Obviously, the question answering works only on the given data, that is limited to 2022. To answer more current questions, we should connect LangChain to agents like GoogleSearchAPIWrapper. We will explore this in a further article.

No more switching tabs between reports! Just feed the entirety of the information to LangChain and store the converted text in the Deep Lake format for immediate answers.

You can also use the Colab Notebook to streamline the development.
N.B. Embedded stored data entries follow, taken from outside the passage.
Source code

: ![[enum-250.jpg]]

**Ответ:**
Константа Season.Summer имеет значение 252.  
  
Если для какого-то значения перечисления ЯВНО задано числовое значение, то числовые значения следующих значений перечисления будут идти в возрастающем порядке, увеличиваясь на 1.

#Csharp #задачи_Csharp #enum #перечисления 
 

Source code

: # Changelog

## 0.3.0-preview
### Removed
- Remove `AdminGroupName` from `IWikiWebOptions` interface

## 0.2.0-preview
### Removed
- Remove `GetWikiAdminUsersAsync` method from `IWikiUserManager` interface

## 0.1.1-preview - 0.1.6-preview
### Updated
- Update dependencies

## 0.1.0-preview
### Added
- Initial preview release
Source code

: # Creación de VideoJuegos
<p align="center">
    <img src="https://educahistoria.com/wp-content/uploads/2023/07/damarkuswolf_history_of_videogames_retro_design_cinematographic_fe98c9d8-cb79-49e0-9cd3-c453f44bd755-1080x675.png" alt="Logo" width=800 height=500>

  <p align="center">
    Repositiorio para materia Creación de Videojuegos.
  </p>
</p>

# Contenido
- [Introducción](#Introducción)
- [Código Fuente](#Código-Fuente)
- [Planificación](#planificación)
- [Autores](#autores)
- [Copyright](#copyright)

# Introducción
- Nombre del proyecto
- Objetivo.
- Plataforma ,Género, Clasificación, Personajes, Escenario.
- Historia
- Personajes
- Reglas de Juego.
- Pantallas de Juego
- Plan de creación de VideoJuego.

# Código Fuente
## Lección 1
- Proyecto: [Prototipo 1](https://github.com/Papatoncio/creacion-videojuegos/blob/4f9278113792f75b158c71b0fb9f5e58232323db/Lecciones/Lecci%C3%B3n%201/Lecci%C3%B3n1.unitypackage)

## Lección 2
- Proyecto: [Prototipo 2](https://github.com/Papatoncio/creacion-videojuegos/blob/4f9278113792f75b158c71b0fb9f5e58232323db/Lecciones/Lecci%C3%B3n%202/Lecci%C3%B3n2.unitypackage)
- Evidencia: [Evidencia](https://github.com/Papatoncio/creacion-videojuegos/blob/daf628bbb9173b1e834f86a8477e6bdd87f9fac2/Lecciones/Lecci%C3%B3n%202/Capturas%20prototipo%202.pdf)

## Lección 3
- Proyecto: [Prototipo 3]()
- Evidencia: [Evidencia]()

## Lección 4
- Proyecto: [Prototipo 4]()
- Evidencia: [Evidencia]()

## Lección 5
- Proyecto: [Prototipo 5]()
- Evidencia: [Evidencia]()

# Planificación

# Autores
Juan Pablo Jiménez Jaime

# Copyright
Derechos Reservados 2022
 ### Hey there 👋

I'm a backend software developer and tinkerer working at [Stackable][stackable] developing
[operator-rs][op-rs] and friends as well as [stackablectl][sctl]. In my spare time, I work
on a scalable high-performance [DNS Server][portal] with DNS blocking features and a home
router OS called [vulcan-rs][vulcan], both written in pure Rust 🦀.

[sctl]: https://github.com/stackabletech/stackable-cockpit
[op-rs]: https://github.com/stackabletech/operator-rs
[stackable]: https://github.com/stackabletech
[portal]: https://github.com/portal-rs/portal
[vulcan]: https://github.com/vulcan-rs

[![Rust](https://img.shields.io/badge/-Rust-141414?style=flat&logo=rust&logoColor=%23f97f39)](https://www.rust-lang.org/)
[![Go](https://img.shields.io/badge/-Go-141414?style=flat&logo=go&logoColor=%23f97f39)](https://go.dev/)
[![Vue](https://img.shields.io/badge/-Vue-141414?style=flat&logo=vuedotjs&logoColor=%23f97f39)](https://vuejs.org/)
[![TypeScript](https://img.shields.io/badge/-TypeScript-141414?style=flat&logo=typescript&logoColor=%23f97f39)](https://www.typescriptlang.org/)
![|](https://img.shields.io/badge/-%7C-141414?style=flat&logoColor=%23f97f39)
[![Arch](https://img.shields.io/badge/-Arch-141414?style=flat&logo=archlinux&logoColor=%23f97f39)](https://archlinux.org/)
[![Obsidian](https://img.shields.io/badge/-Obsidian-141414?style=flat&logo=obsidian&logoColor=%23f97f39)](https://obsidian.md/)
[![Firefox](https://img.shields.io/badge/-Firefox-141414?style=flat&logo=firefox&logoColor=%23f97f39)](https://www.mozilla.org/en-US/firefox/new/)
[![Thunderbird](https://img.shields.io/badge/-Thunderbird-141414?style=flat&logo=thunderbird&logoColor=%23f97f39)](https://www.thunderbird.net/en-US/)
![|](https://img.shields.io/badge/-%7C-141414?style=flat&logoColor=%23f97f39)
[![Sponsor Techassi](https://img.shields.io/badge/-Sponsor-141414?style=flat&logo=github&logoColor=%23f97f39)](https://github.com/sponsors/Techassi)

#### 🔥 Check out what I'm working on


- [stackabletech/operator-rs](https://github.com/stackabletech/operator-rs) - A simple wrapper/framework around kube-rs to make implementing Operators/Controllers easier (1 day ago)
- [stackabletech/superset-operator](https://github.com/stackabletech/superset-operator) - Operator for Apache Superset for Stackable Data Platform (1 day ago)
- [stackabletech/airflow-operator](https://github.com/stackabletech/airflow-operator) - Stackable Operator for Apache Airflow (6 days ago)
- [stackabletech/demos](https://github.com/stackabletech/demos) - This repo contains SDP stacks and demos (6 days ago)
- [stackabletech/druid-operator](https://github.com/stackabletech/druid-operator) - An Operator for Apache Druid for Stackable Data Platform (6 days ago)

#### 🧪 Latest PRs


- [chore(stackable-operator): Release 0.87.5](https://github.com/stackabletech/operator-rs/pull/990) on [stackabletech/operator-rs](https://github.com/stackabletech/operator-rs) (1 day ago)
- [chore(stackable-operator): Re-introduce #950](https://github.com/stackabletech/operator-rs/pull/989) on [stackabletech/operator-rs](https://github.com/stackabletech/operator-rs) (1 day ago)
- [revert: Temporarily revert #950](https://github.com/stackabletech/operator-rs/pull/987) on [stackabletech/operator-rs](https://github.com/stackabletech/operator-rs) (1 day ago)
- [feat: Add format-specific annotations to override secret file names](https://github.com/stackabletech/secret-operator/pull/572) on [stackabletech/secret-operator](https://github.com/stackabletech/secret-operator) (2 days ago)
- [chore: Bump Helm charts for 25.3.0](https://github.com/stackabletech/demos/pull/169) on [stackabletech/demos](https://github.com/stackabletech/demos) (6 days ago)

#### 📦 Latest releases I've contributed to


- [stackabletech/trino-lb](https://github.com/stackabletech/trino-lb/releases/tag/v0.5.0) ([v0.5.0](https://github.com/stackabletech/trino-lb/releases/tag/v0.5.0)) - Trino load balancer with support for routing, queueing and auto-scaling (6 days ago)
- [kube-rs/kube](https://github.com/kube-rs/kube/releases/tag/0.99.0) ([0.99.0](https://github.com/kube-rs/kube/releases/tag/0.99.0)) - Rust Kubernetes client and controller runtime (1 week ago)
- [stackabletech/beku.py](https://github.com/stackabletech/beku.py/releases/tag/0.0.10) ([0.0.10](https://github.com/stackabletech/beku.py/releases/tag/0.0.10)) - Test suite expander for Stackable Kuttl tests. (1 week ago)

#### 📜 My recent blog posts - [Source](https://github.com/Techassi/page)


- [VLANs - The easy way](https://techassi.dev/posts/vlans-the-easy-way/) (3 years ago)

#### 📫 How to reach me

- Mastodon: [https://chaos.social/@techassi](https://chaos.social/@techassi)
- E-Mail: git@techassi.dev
Concluding Remarks: Use LangChain & Activeloop for efficient LLM training

In conclusion, LangChain is a robust tool for productizing large language models, providing a simple workflow to generate output by employing prompts, utilities, and language models in a linked fashion. It offers numerous benefits, including streamlined LLM development, improved accuracy of LLMs, better use-case customization, easy integration with data sources, and other Python libraries, including Activeloop Deep Lake. Deep Lake, in its turn, enables rapid LangChain prototyping, as you can immediately access data without the need to recompute the embeddings for the model finetuning. If you’re working with LLMs and looking to streamline your development process, LangChain, powered by Deep Lake as the data store for LLM training, is worth exploring.

LangChain FAQs

What are the main LangChain modules?

The main modules of LangChain include prompts, LLMs, document loaders, vector stores like Deep Lake, utils, chains, indexes, agents, memory, and chat.

Can I use LangChain to query financial data?

Yes. With Deep Lake as your vector store, you can store your financial pdfs or csv files and their embeddings and ask questions on top of your financial data.

How can I get started with LangChain?

Research: After reading this ultimate guide, familiarize yourself with the LangChain project, its goals, and its underlying technology. Read the documentation, and explore related LangChain articles to build a solid foundation.
Join the Community: Connect with the LangChain community discord and follow them on Twitter to stay updated on the latest developments.
Experiment with LangChain Sample Projects: Start by experimenting with sample projects for code understanding, building chatbots or answering questions over specific documents or webpages.

How does LangChain help with prompt management and optimization?

LangChain provides prompt templates and various agents that can use LLMs to decide what actions should be taken. In theory, you can use LangChain to iteratively optimize your prompts.

How old is LangChain?

LangChain is was launched in October 2022. At the time of writing this article, it was approximately 7 months old.

Is LangChain open-source?

Yes, LangChain is is fully open-source and comprises Python and Javascript libraries.

What is the use of LangChain?

LangChain allows users to build advanced AI applications using large language models (LLMs) for various tasks, such as chatbots, Generative Question Answering (GQA), code understanding or summarization. The library is designed to “chain” together different components, including prompt templates, LLMs, agents, and memory, to create sophisticated use cases around LLMs. LangChain supports both OpenAI’s GPT family of models, as well as open-source alternatives, offering flexibility and adaptability for developers.